Washington, D.C. 20549

POST-EFFECTIVE AMENDMENT NO. 2 TO
FORM S-8 REGISTRATION STATEMENT NO. 333-113094

POST-EFFECTIVE AMENDMENT NO. 1 TO
FORM S-8 REGISTRATION STATEMENT NO. 333-139475

UNDER THE SECURITIES ACT OF 1933


Bioenvision, Inc.
(Exact Name of Registrant as Specified in Its Charter)

Delaware

 

13-4025857

(State or Other Jurisdiction of Incorporation)

 

(I.R.S. Employer Identification No.)

 

c/o Genzyme Corporation

500 Kendall Street

Cambridge, Massachusetts 02142

(Address of Principal Executive Offices)


Bioenvision, Inc. 2003 Stock Incentive Plan

(Full Title of the Plan)

Peter Wirth

Vice President & Secretary

c/o Genzyme Corporation

500 Kendall Street

Cambridge, Massachusetts 02142

(617) 252-7500

(Name, address, including zip code, and telephone number, including area code, of agent for service)


Please send copies of all communications to:

Paul Kinsella

Ropes & Gray LLP

One International Place

Boston, Massachusetts 02110

(617) 951-7000


 




DEREGISTRATION OF UNSOLD SECURITIES

 These Post-Effective Amendments relate to the following Registration Statements on Form S-8 of the Registrant (collectively, the “Registration Statements”):

File No. 333-113094, pertaining to the registration of 6,000,000 shares of the Registrant’s common stock, $0.001 par value per share (“Common Stock”), issuable under the Registrant’s 2003 Stock Incentive Plan (the “2003 Plan”) and a separate retention grant, which was filed with the Securities and Exchange Commission on February 25, 2004, as amended by Post-Effective Amendment No. 1 on January 6, 2005; and

File No. 333-139475, pertaining to the registration of 2,250,000 shares of Common Stock issuable under the 2003 Plan, which was filed with the Securities and Exchange Commission on December 19, 2006.

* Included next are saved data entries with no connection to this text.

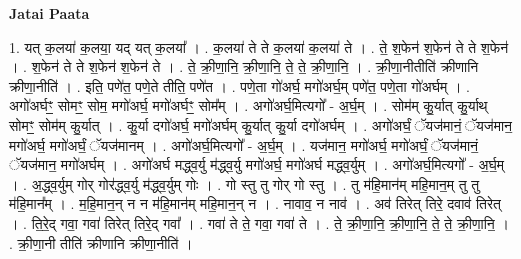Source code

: \documentclass[17pt]{extarticle}
\begin{document}
\textbf{Jatai Paata} \newline

1. यत् क॒लया॑ क॒लया॒ यद् यत् क॒लया᳚ । . क॒लया॑ ते ते क॒लया॑ क॒लया॑ ते । . ते॒ श॒फेन॑ श॒फेन॑ ते ते श॒फेन॑ । . श॒फेन॑ ते ते श॒फेन॑ श॒फेन॑ ते । . ते॒ क्री॒णा॒नि॒ क्री॒णा॒नि॒ ते॒ ते॒ क्री॒णा॒नि॒ । . क्री॒णा॒नीतीति॑ क्रीणानि क्रीणा॒नीति॑ । . इति॒ पणे॑त॒ पणे॒ते तीति॒ पणे॑त । . पणे॒ता गो॑अर्घ॒ मगो॑अर्घ॒म् पणे॑त॒ पणे॒ता गो॑अर्घम् । . अगो॑अर्घꣳ॒॒ सोमꣳ॒॒ सोम॒ मगो॑अर्घ॒ मगो॑अर्घꣳ॒॒ सोम᳚म् । . अगो॑अर्घ॒मित्यगो᳚ - अ॒र्घ॒म् । . सोम॑म् कु॒र्यात् कु॒र्याथ् सोमꣳ॒॒ सोम॑म् कु॒र्यात् । . कु॒र्या दगो॑अर्घ॒ मगो॑अर्घम् कु॒र्यात् कु॒र्या दगो॑अर्घम् । . अगो॑अर्घं॒ ॅयज॑मानं॒ ॅयज॑मान॒ मगो॑अर्घ॒ मगो॑अर्घं॒ ॅयज॑मानम् । . अगो॑अर्घ॒मित्यगो᳚ - अ॒र्घ॒म् । . यज॑मान॒ मगो॑अर्घ॒ मगो॑अर्घं॒ ॅयज॑मानं॒ ॅयज॑मान॒ मगो॑अर्घम् । . अगो॑अर्घ मद्ध्व॒र्यु म॑द्ध्व॒र्यु मगो॑अर्घ॒ मगो॑अर्घ मद्ध्व॒र्युम् । . अगो॑अर्घ॒मित्यगो᳚ - अ॒र्घ॒म् । . अ॒द्ध्व॒र्युम् गोर् गोर॑द्ध्व॒र्यु म॑द्ध्व॒र्युम् गोः । . गो स्तु तु गोर् गो स्तु । . तु म॑हि॒मान॑म् महि॒मान॒म् तु तु म॑हि॒मान᳚म् । . म॒हि॒मान॒न् न न म॑हि॒मान॑म् महि॒मान॒न् न । . नावाव॒ न नाव॑ । . अव॑ तिरेत् तिरे॒ दवाव॑ तिरेत् । . ति॒रे॒द् गवा॒ गवा॑ तिरेत् तिरे॒द् गवा᳚ । . गवा॑ ते ते॒ गवा॒ गवा॑ ते । . ते॒ क्री॒णा॒नि॒ क्री॒णा॒नि॒ ते॒ ते॒ क्री॒णा॒नि॒ । . क्री॒णा॒नी तीति॑ क्रीणानि क्रीणा॒नीति॑ । \newline
\end{document}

 Pursuant to an Agreement and Plan of Merger dated as of May 29, 2007 among Genzyme Corporation, a Massachusetts corporation (“Genzyme”), Wichita Bio Corporation, a newly-formed Delaware corporation and a direct wholly-owned subsidiary of Genzyme (“Wichita Bio”), and the Registrant, Wichita Bio will be merged with and into the Registrant (the “Merger”), with the Registrant continuing as the surviving corporation. The Merger became effective on October 23, 2007.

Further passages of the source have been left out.